Tim did his own encouragement. The coaches did too. But it just wasn't enough to curtail her fears. And I get that. I really do. I know it's extreme butterflies and she just has to get used to this. I think it's hard for a nine year old to take this all in but it's something she can become accustomed to.

She is an excellent swimmer and has great form. She seems to enjoy it and she's attentive. I see her listening intently to her coaches where everyone else is horsing around. But, as I've already said to her, she has little choice. Our girls have to have a sport. Some parents 'force' their kids to do art, music, bible study, math, science, girl scouts. Well, this is what we 'force' our kids to do. You can think it's cruel -- although, apparently, it's OK for boys to be 'strongly encouraged to do football, basketball or soccer -- but whatever. In the case of MiMi, she likes it and like the other things I've just mentioned, kids will be lazy about it. They don't want to practice, they don't want to do any of that stuff (the average kid) because they'd rather play games, read or lie around and do nothing.

But how many of you think about how you wish your parents forced you to finish out your piano lessons, or do more sports, or whatever? Well, I wish my parents forced/encouraged me to be more sporty. I'm a late in life sports girl...although, I *did* play softball as a kid.

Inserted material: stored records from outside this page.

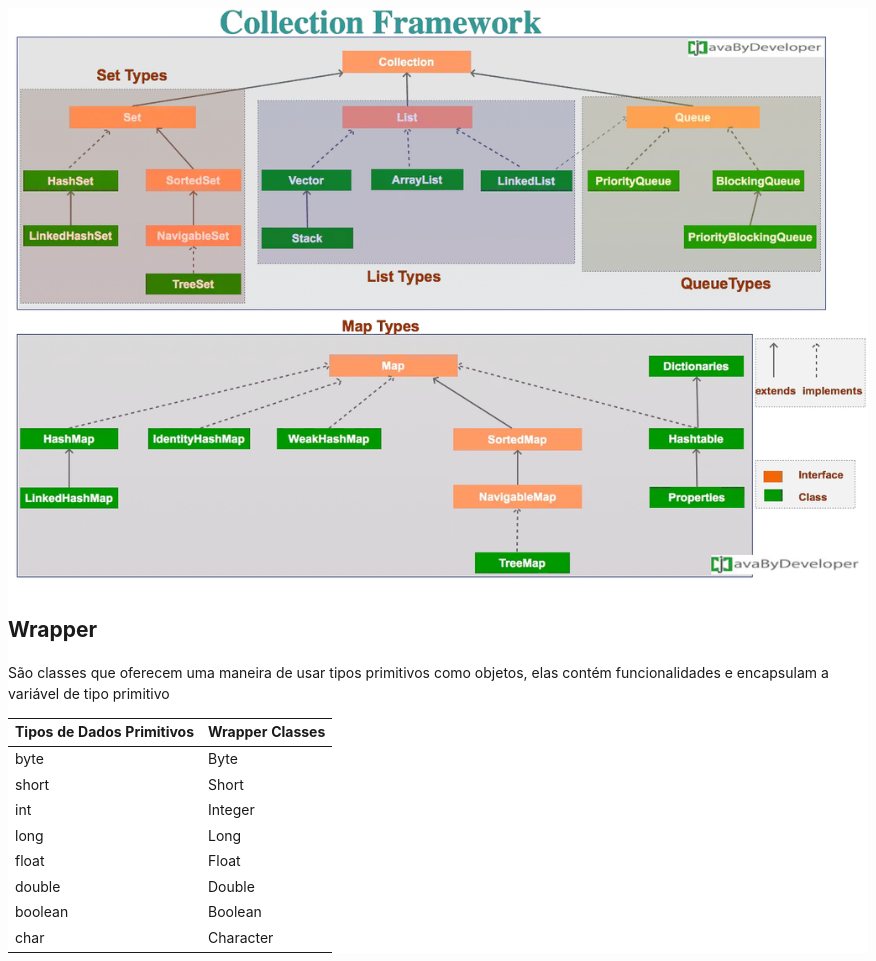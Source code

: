 ![Alt text](imgs/Collection-Framework-hierarchy.webp)

## Wrapper

São classes que oferecem uma maneira de usar tipos primitivos como objetos, elas contém funcionalidades e encapsulam a variável de tipo primitivo

| Tipos de Dados Primitivos | Wrapper Classes |
| ------------------------- | --------------- |
| byte                      | Byte            |
| short                     | Short           |
| int                       | Integer         |
| long                      | Long            |
| float                     | Float           |
| double                    | Double          |
| boolean                   | Boolean         |
| char                      | Character       |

But all on my own. I signed up because I wanted to. I went to all my practices on my own (lived in the Philippines at the time so I had to walk to the end of my subdivision, hail a jeepney to the Air Force Base ALONE, take a bus to practice and then, if my dad remembered, he would pick me up after work and take me home)...ditto for my games. I wasn't that good but man, I'm proud of myself for that and it shows, IMO, a lot of my personality THEN that I have now.

But how little time people have to play sports...especially girls. Not that I expect them to be professional players but how many professional women's sports are there? So...now's the time to play...and hopefully, enjoy it. But it's also a great way to learn self-confidence - another big thing for girls. And a great thing to keep in shape. And as a parent, I know it's the right choice and, as I told MiMi, when she becomes an adult, she can decide for herself if she wants to continue. But for now, she will do this and if that means we sit away from the coaches while she cries her anxiety out, then so be it.  But I'll be there rooting her on and supporting her all the way.